A Congregação para o Culto Divino e Disciplina dos Sacramentos pediu aos bispos do mundo, em 17 de fevereiro, para tomarem “decisões prudentes” sobre como suas comunidades devem celebrar a Páscoa neste ano, dada a contínua ameaça de espalhar o coronavírus.

A reportagem é de Joshua McElwee, publicada por National Catholic Reporter, 17-02-2021. A tradução é de Wagner Fernandes de Azevedo.

Em uma carta enviada aos líderes das conferências episcopais, a congregação enfatizou que embora algumas regiões estejam aptas para cultos mais tradicionais de Páscoa, outras não estarão. A carta fala que algumas medidas implementadas no ano passado para permitir celebrações simplificados da Semana Santa permanecem válidas para 2021.

“Nós estamos ainda enfrentando o drama da pandemia de covid-19, a qual nos trouxe muitas mudanças, mesmo para nossa forma normal de celebrar a liturgia”, fala o escritório vaticano aos bispos.

“As normas e diretrizes contidas nos livros litúrgicos, elaboradas para tempos normais, não são inteiramente aplicáveis em momentos excepcionais de crise como esta”, diz a carta, assinada pelo cardeal Robert Sarah e o arcebispo Arthur Roche, líderes da congregação.

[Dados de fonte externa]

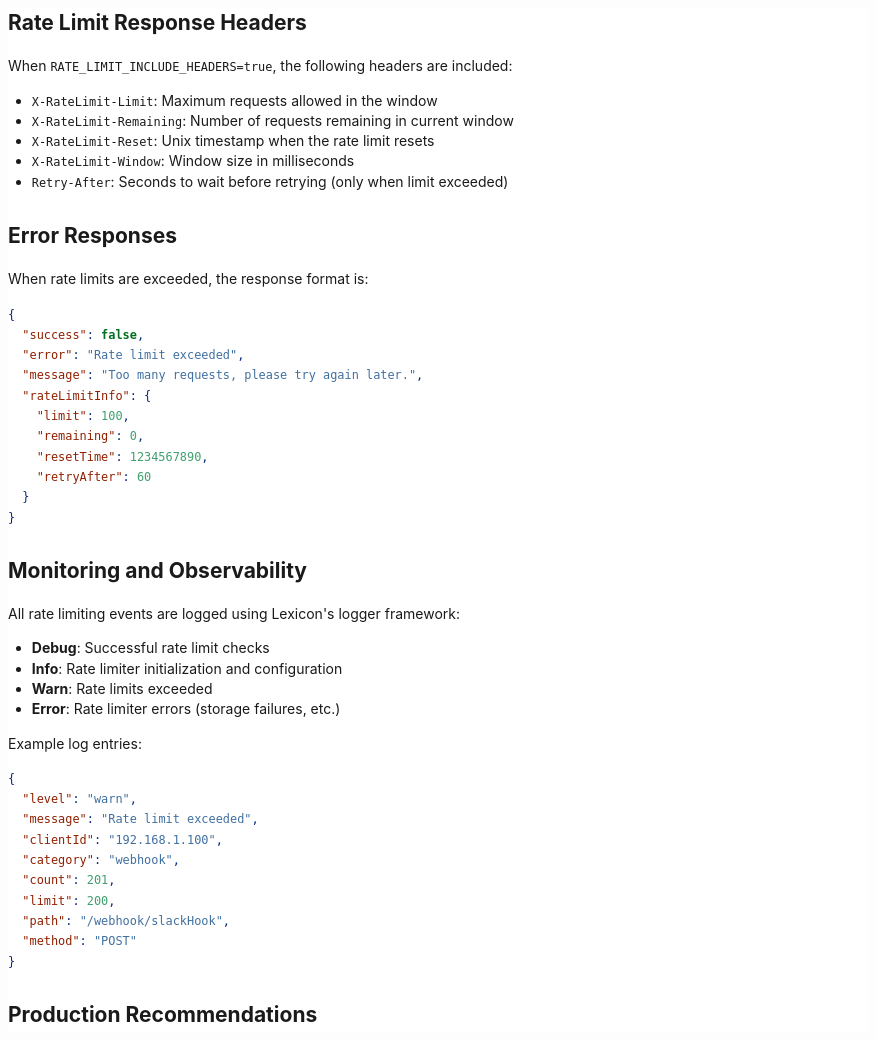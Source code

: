 ## Rate Limit Response Headers

When `RATE_LIMIT_INCLUDE_HEADERS=true`, the following headers are included:

- `X-RateLimit-Limit`: Maximum requests allowed in the window
- `X-RateLimit-Remaining`: Number of requests remaining in current window
- `X-RateLimit-Reset`: Unix timestamp when the rate limit resets
- `X-RateLimit-Window`: Window size in milliseconds
- `Retry-After`: Seconds to wait before retrying (only when limit exceeded)

## Error Responses

When rate limits are exceeded, the response format is:

```json
{
  "success": false,
  "error": "Rate limit exceeded",
  "message": "Too many requests, please try again later.",
  "rateLimitInfo": {
    "limit": 100,
    "remaining": 0,
    "resetTime": 1234567890,
    "retryAfter": 60
  }
}
```

## Monitoring and Observability

All rate limiting events are logged using Lexicon's logger framework:

- **Debug**: Successful rate limit checks
- **Info**: Rate limiter initialization and configuration
- **Warn**: Rate limits exceeded
- **Error**: Rate limiter errors (storage failures, etc.)

Example log entries:

```json
{
  "level": "warn",
  "message": "Rate limit exceeded",
  "clientId": "192.168.1.100",
  "category": "webhook",
  "count": 201,
  "limit": 200,
  "path": "/webhook/slackHook",
  "method": "POST"
}
```

## Production Recommendations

No último ano, a Congregação para o Culto Divino disse aos bispos que eles poderiam celebrar a Semana Santa sem a presença de fiéis para cumprir com as medidas sanitárias locais. Também foi sugerido que os bispos celebrassem a Quinta-feira Santa sem o lava-pés e a Sexta-feira da Paixão sem o beijo na cruz.

A nova carta disse que essas indicações seguem válidas, e sugere que os bispos podem encorajar o povo inapto fisicamente para ir aos cultos para participarem por streaming ou cobertura midiática.

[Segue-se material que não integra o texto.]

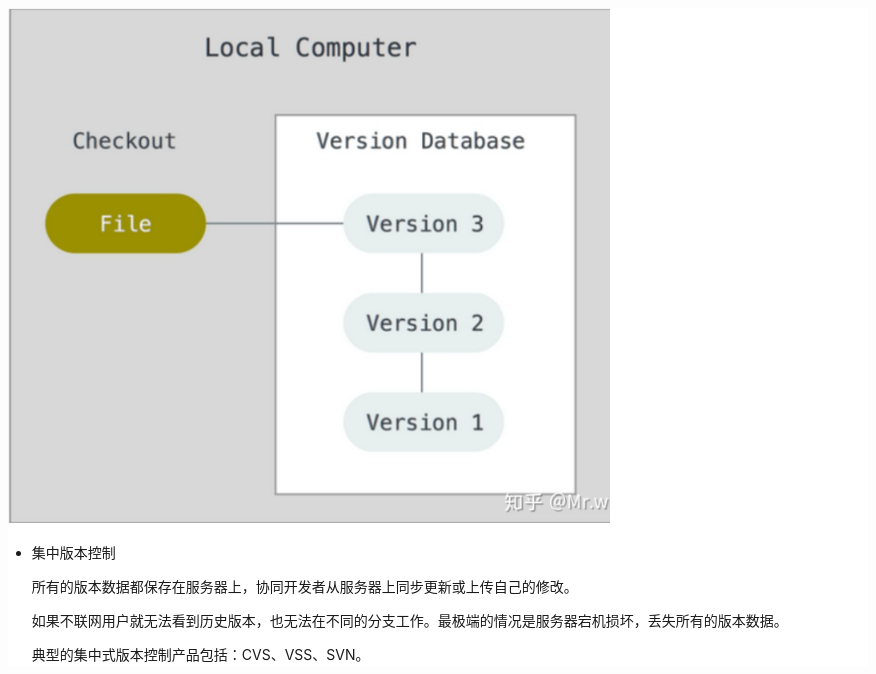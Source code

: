   <img src="imgs/image-20210914215147290.png" alt="image-20210914215147290" style="zoom:80%;" />

- 集中版本控制

  所有的版本数据都保存在服务器上，协同开发者从服务器上同步更新或上传自己的修改。

  如果不联网用户就无法看到历史版本，也无法在不同的分支工作。最极端的情况是服务器宕机损坏，丢失所有的版本数据。

  典型的集中式版本控制产品包括：CVS、VSS、SVN。

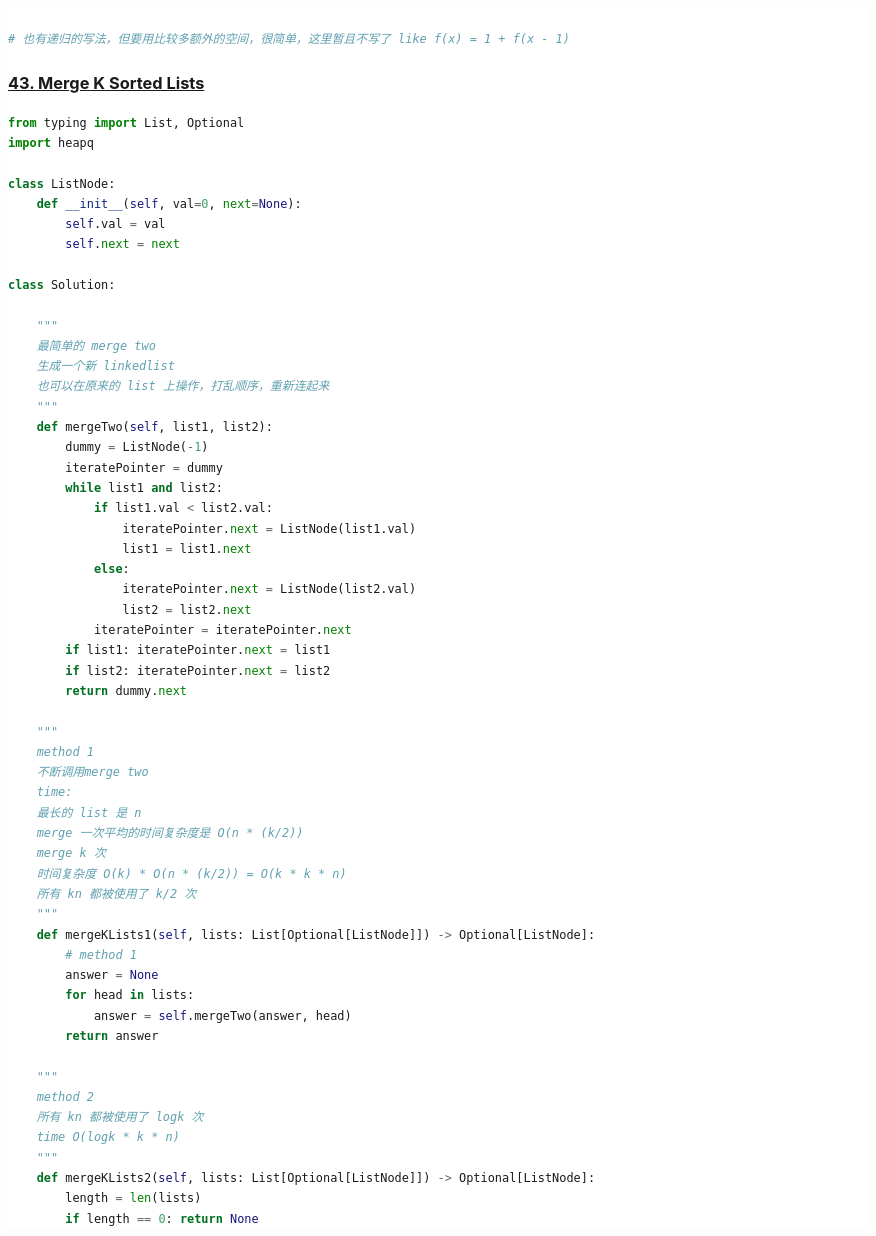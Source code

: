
 ```python

# 也有递归的写法，但要用比较多额外的空间，很简单，这里暂且不写了 like f(x) = 1 + f(x - 1)
```

### [43. Merge K Sorted Lists](https://leetcode.com/problems/merge-k-sorted-lists/)

```python
from typing import List, Optional
import heapq

class ListNode:
    def __init__(self, val=0, next=None):
        self.val = val
        self.next = next

class Solution:

    """
    最简单的 merge two
    生成一个新 linkedlist
    也可以在原来的 list 上操作，打乱顺序，重新连起来
    """
    def mergeTwo(self, list1, list2):
        dummy = ListNode(-1)
        iteratePointer = dummy
        while list1 and list2:
            if list1.val < list2.val:
                iteratePointer.next = ListNode(list1.val)
                list1 = list1.next
            else:
                iteratePointer.next = ListNode(list2.val)
                list2 = list2.next
            iteratePointer = iteratePointer.next
        if list1: iteratePointer.next = list1
        if list2: iteratePointer.next = list2
        return dummy.next

    """
    method 1
    不断调用merge two
    time:
    最长的 list 是 n
    merge 一次平均的时间复杂度是 O(n * (k/2))
    merge k 次
    时间复杂度 O(k) * O(n * (k/2)) = O(k * k * n)
    所有 kn 都被使用了 k/2 次
    """
    def mergeKLists1(self, lists: List[Optional[ListNode]]) -> Optional[ListNode]:
        # method 1
        answer = None
        for head in lists:
            answer = self.mergeTwo(answer, head)
        return answer

    """
    method 2
    所有 kn 都被使用了 logk 次
    time O(logk * k * n)
    """
    def mergeKLists2(self, lists: List[Optional[ListNode]]) -> Optional[ListNode]:
        length = len(lists)
        if length == 0: return None
```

“Os bispos como moderadores da vida litúrgica da Igreja estão chamando para tomar decisões prudentes a fim de que a liturgia possa ser celebrada plenamente para o Povo de Deus e para o bem das almas confiadas a seus cuidados, ainda que respeitando a saúde e o que tem sido prescrito pelas autoridades responsáveis pelo bem comum”, afirma a carta.

Católicos e cristãos em todo o mundo começaram no dia 17 de fevereiro a Quaresma, os 40 dias em preparação à Páscoa, com a celebração da Quarta-feira de Cinzas.

O Papa Francisco ministrou um pequeno culto na Basílica de São Pedro com 120 participantes de máscara, incluindo 30 cardeais. Em sua homilia, o papa chamou a Quaresma de uma “descida humilde dentro de nós e rumo aos outros”.

“É compreender que a salvação não é uma escalada para a glória, mas um abaixamento por amor. É fazer-nos humildes”, disse o pontífice.